Kur’ân-ı Hakîmde İmam-ı Mübin ve Kitab-ı Mübin mükerrer yerlerde zikredilmiştir.
İMAM-I MÜBİN KADER DEFTERİ İSE,

KİTAB-I MÜBİN KUDRET KİTABI’DIR

(Mektubat)

diyerek konuyu fesehatle beyan etmiştir!..

İşte bu kudret kitabı’ndan vücuda gelmiş mushafın kağıdı bir mahluktur!..

Bunda ihtilaf yok!..

Harflerin yazıldığı mürekkep aynı!.. Ağzımız ve dilimizle okuduğumuz

cümle,

lafız,

harf,

mahreç keza yine aynı…

Amma, Lakin Kur’an’ın mana ve İlahi kelâm sıfatından gelen yönü de Ezeli’dir.!..

O’ kelimelerin ve cümlelerin

ruhu ve şahsi manevisi olan derin ve geniş manalar,

yüksek ve alî hakikatler,

sınırsız ve muhteşem hikmetler

Kavi ve Sabit Hükümler, VAHİY’dir…MAHLUK DEĞİLDİR!..

Zevk-i i’caz bilinir, tabirine lisanımız yetişmez.
Fikir dahi kàsırdır, görünür de tutulmaz o nücum-u âsumanî.”(lemeat)

Yani;

Herkes bu tür mucizeliği göremez, zevk edemez,tabir etmeye lisan yetmez,

Kur’An’ın icaz’ını anlamaya fikir yetişmez,

Zira Allah’ın Ezeli ilminden süzülüp gelen bir rehber olmasından dolayı,

değil kainatı, Allah’ın bütün mülkünü kuşatacak ve ihata edecek bir mahiyettedir!..

Demek varlık olgusunu bütünü ile tarif ve tasvir etmek; ancak vahye mahsus bir özelliktir.
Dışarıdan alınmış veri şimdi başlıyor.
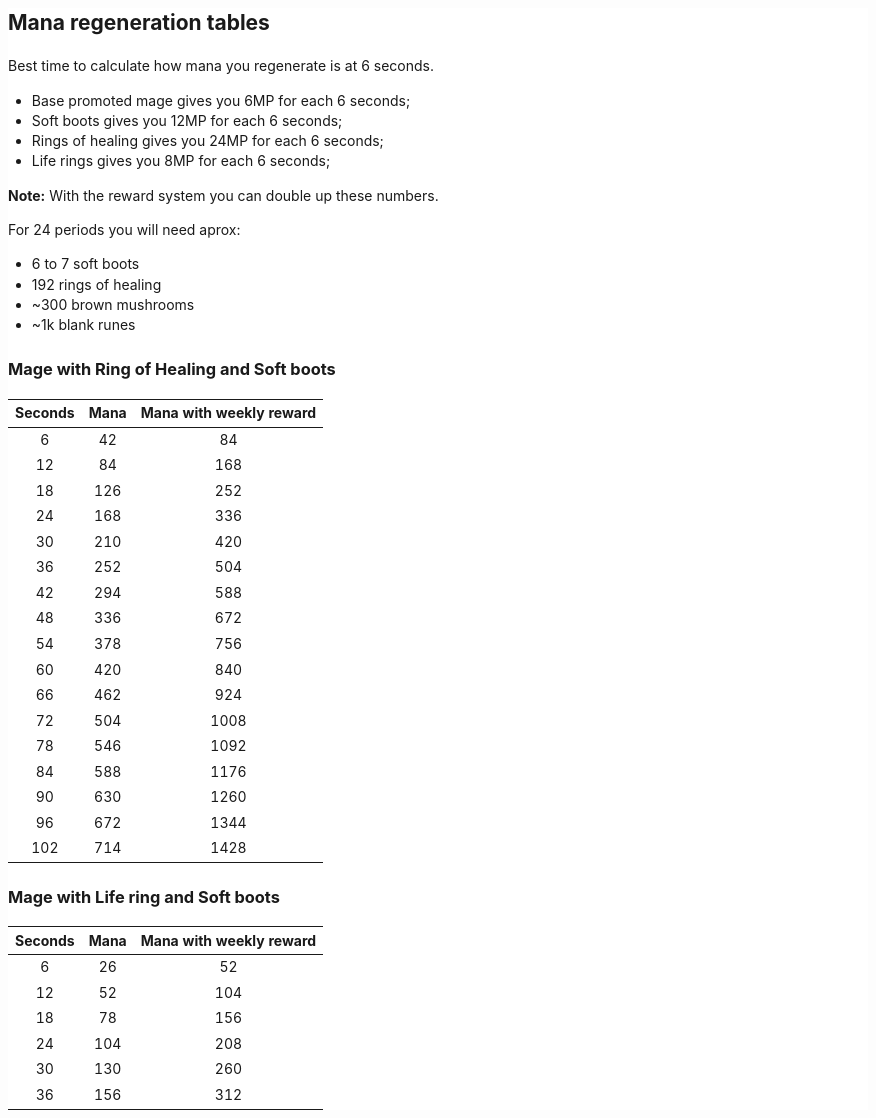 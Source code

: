## Mana regeneration tables
Best time to calculate how mana you regenerate is at 6 seconds.

* Base promoted mage gives you 6MP for each 6 seconds;
* Soft boots gives you 12MP for each 6 seconds;
* Rings of healing gives you 24MP for each 6 seconds;
* Life rings gives you 8MP for each 6 seconds;

**Note:** With the reward system you can double up these numbers.

For 24 periods you will need aprox:

* 6 to 7 soft boots
* 192 rings of healing
* ~300 brown mushrooms
* ~1k blank runes

### Mage with Ring of Healing and Soft boots
| Seconds | Mana  | Mana with weekly reward |
| :-----: | :---: | :---------------------: |
|    6    |  42   |           84            |
|   12    |  84   |           168           |
|   18    |  126  |           252           |
|   24    |  168  |           336           |
|   30    |  210  |           420           |
|   36    |  252  |           504           |
|   42    |  294  |           588           |
|   48    |  336  |           672           |
|   54    |  378  |           756           |
|   60    |  420  |           840           |
|   66    |  462  |           924           |
|   72    |  504  |          1008           |
|   78    |  546  |          1092           |
|   84    |  588  |          1176           |
|   90    |  630  |          1260           |
|   96    |  672  |          1344           |
|   102   |  714  |          1428           |

### Mage with Life ring and Soft boots
| Seconds | Mana  | Mana with weekly reward |
| :-----: | :---: | :---------------------: |
|    6    |  26   |           52            |
|   12    |  52   |           104           |
|   18    |  78   |           156           |
|   24    |  104  |           208           |
|   30    |  130  |           260           |
|   36    |  156  |           312           |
İşte bu nokta Ezeli ve Ebedi tercüme şeklinde ifade ediliyor.

Kur’an’ın bir ucu Maddi Alemde iken,

diğer ucu Vacibü’l-Vücud olan Allah’ın Zat-ı Akdesi ve sıfatlarındadır!..

KUR’AN’I AZİMÜŞŞAN Ezel ve Ebed Sultanı HALIK-I KAİNAT’ın; “. Bütün âlemlerin Rabbi itibarıyla “ اَللهُ Lâfza-i celâl’i”nin bir kelâmıdır!..Hem bütün mevcudatın İlâhı ünvanıyla “اَللهُ Lâfza-i Kemâl’inin” bir fermanıdır!.. Hem bütün semâvât ve arzın Hâlıkı namına “اَللهُ Lâfza-i cemâl’nin” bir hitabıdır!.. –

HAŞA!.. Eğer Kur’an Mahluk olsaydı;

Mahlukatın üzerinde görünen faniyet O’nda da olup,

Sınırsız fûyüzatlarla kılınan

namazlar hiçbir zaman MİRAC olmayacaktı!..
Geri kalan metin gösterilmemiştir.